## STUDY MATERIAL:

*** Block opens ***

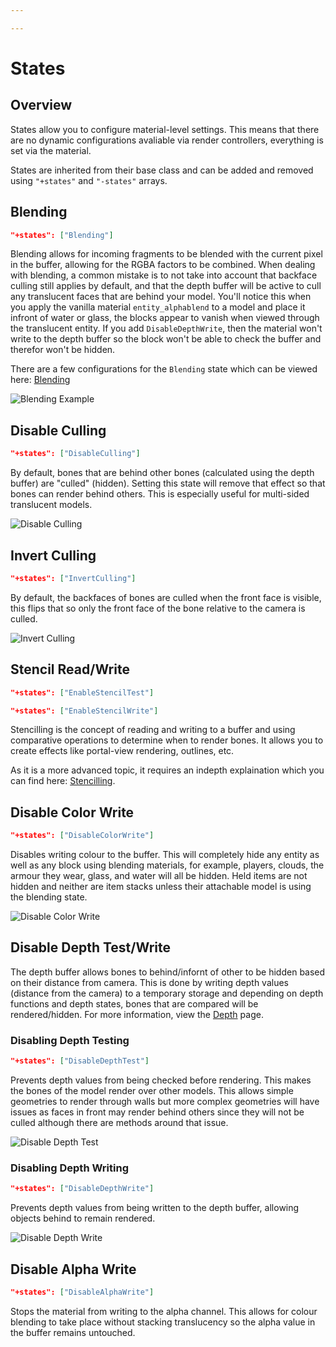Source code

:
 ```yaml
---

---
```


# States
## Overview
States allow you to configure material-level settings. This means that there are no dynamic configurations avaliable via render controllers, everything is set via the material.

States are inherited from their base class and can be added and removed using `"+states"` and `"-states"` arrays.

## Blending
```json
"+states": ["Blending"]
```
Blending allows for incoming fragments to be blended with the current pixel in the buffer, allowing for the RGBA factors to be combined. When dealing with blending, a common mistake is to not take into account that backface culling still applies by default, and that the depth buffer will be active to cull any translucent faces that are behind your model. You'll notice this when you apply the vanilla material `entity_alphablend` to a model and place it infront of water or glass, the blocks appear to vanish when viewed through the translucent entity. If you add `DisableDepthWrite`, then the material won't write to the depth buffer so the block won't be able to check the buffer and therefor won't be hidden.

There are a few configurations for the `Blending` state which can be viewed here: [Blending](/materials/topics/blending.md)

![Blending Example](/images/materials/blending_example.png)

## Disable Culling
```json
"+states": ["DisableCulling"]
```
By default, bones that are behind other bones (calculated using the depth buffer) are "culled" (hidden). Setting this state will remove that effect so that bones can render behind others. This is especially useful for multi-sided translucent models.

![Disable Culling](/images/materials/disable_culling.png)

## Invert Culling
```json
"+states": ["InvertCulling"]
```
By default, the backfaces of bones are culled when the front face is visible, this flips that so only the front face of the bone relative to the camera is culled.

![Invert Culling](/images/materials/invert_culling.png)

## Stencil Read/Write
```json
"+states": ["EnableStencilTest"]
```
```json
"+states": ["EnableStencilWrite"]
```

Stencilling is the concept of reading and writing to a buffer and using comparative operations to determine when to render bones. It allows you to create effects like portal-view rendering, outlines, etc. 

As it is a more advanced topic, it requires an indepth explaination which you can find here: [Stencilling](/materials/topics/stencilling.md).

## Disable Color Write
```json
"+states": ["DisableColorWrite"]
```

Disables writing colour to the buffer. This will completely hide any entity as well as any block using blending materials, for example, players, clouds, the armour they wear, glass, and water will all be hidden. Held items are not hidden and neither are item stacks unless their attachable model is using the blending state.

![Disable Color Write](/images/materials/disable_color_write.png)

## Disable Depth Test/Write
The depth buffer allows bones to behind/infornt of other to be hidden based on their distance from camera. This is done by writing depth values (distance from the camera) to a temporary storage and depending on depth functions and depth states, bones that are compared will be rendered/hidden. For more information, view the [Depth](/materials/topics/depth.md) page.

### Disabling Depth Testing
```json
"+states": ["DisableDepthTest"]
```

Prevents depth values from being checked before rendering. This makes the bones of the model render over other models. This allows simple geometries to render through walls but more complex geometries will have issues as faces in front may render behind others since they will not be culled although there are methods around that issue. 

![Disable Depth Test](/images/materials/disable_depth_test.png)

### Disabling Depth Writing
```json
"+states": ["DisableDepthWrite"]
```

Prevents depth values from being written to the depth buffer, allowing objects behind to remain rendered.

![Disable Depth Write](/images/materials/disable_depth_write.png)

## Disable Alpha Write
```json
"+states": ["DisableAlphaWrite"]
```

Stops the material from writing to the alpha channel. This allows for colour blending to take place without stacking translucency so the alpha value in the buffer remains untouched.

*** Block closes ***

## EXERCISE PROMPT:
The answer is every line in the data where the word "others" appears.

## SOLUTION TO THIS TASK:
By default, bones that are behind other bones (calculated using the depth buffer) are "culled" (hidden). Setting this state will remove that effect so that bones can render behind others. This is especially useful for multi-sided translucent models.
Prevents depth values from being checked before rendering. This makes the bones of the model render over other models. This allows simple geometries to render through walls but more complex geometries will have issues as faces in front may render behind others since they will not be culled although there are methods around that issue. 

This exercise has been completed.